Records from a dataset
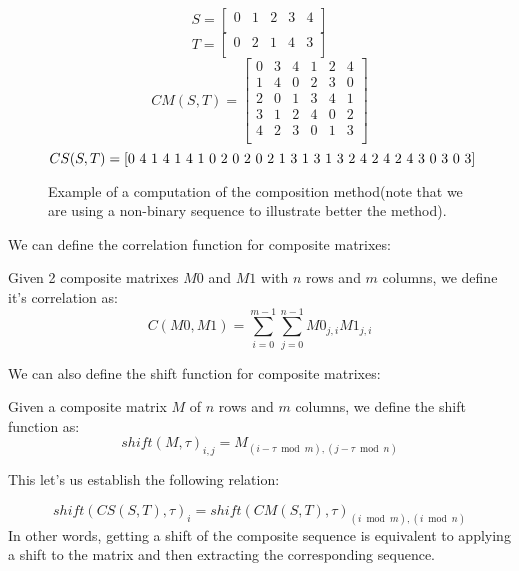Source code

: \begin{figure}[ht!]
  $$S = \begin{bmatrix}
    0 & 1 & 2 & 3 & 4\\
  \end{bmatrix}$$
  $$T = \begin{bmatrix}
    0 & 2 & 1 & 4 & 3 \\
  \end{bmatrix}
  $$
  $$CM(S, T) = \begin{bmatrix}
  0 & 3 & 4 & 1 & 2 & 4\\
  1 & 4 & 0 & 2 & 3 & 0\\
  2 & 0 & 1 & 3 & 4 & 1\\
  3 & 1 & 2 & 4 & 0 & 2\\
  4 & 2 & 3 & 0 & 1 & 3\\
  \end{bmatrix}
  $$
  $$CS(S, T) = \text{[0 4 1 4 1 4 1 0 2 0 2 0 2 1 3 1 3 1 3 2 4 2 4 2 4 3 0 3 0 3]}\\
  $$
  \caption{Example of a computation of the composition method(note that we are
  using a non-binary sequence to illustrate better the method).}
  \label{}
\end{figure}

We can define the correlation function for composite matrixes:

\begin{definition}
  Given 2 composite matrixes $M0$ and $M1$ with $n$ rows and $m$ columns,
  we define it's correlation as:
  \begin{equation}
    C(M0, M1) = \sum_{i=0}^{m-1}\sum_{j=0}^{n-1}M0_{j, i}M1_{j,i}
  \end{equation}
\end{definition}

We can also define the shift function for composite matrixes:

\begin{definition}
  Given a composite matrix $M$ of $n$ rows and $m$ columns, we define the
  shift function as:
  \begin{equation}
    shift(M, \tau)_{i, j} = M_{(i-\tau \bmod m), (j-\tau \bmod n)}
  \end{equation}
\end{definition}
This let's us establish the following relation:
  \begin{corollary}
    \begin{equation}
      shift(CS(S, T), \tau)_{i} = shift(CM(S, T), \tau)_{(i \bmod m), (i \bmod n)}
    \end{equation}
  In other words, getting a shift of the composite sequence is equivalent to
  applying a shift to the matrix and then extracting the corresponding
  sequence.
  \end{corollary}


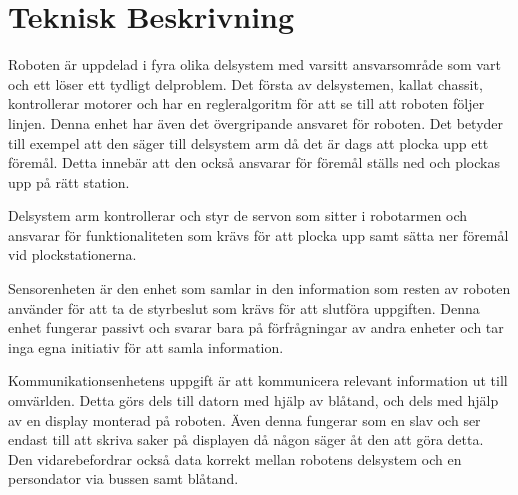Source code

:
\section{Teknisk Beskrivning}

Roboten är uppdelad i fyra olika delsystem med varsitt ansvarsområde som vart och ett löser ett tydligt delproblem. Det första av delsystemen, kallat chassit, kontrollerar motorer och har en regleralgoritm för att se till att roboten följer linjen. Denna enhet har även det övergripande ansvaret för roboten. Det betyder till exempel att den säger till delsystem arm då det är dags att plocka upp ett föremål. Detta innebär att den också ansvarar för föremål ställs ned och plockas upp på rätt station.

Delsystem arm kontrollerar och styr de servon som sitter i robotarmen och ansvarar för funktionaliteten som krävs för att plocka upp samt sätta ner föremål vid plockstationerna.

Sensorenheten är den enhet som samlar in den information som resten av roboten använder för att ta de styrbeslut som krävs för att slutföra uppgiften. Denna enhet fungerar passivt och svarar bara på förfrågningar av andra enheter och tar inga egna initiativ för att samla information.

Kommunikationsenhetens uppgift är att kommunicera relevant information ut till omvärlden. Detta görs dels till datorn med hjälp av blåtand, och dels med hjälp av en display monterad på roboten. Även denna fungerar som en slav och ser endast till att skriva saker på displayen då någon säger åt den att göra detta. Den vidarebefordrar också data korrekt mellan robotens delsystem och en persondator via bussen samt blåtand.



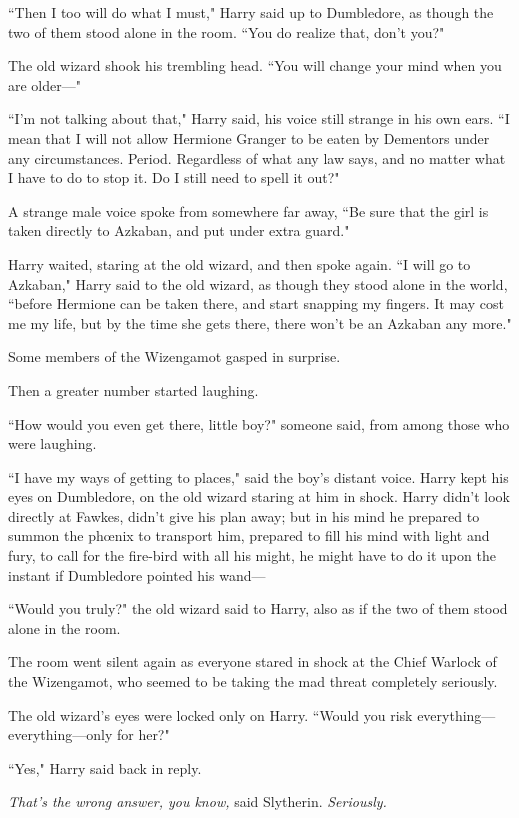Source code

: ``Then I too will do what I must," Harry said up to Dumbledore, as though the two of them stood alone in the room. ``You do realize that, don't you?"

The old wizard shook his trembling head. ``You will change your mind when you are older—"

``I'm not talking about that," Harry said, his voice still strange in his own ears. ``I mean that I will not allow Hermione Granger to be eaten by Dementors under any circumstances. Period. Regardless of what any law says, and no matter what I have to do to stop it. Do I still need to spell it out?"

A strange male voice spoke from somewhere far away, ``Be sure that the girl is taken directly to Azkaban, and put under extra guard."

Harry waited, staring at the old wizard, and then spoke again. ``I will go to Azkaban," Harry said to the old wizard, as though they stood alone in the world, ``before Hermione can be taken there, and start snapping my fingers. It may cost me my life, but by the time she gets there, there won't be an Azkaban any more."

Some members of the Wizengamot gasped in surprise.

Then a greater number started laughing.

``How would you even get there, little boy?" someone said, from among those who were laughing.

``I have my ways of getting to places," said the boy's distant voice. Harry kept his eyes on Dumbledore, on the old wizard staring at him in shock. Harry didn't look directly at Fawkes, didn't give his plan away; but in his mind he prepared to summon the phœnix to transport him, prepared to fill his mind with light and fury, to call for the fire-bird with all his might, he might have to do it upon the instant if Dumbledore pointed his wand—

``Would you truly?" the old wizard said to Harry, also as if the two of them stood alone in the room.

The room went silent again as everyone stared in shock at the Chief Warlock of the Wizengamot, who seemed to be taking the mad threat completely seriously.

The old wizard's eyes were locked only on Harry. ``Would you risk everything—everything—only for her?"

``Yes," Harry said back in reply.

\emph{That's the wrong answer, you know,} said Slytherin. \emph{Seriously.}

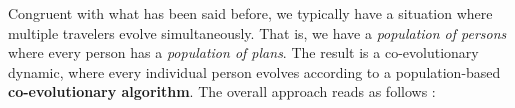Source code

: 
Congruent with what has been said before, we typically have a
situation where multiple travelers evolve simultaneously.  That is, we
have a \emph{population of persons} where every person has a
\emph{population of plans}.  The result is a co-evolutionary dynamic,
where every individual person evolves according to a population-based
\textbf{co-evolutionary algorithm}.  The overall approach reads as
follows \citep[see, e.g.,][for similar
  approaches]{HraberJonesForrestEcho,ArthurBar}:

### TASK OBJECTIVE:
Wherever the line holding "old wizard said" falls in the entries above, copy exactly from it through the line holding "The room went", inclusive, and add nothing.

### EXERCISE RESULT:
``Would you truly?" the old wizard said to Harry, also as if the two of them stood alone in the room.

The room went silent again as everyone stared in shock at the Chief Warlock of the Wizengamot, who seemed to be taking the mad threat completely seriously.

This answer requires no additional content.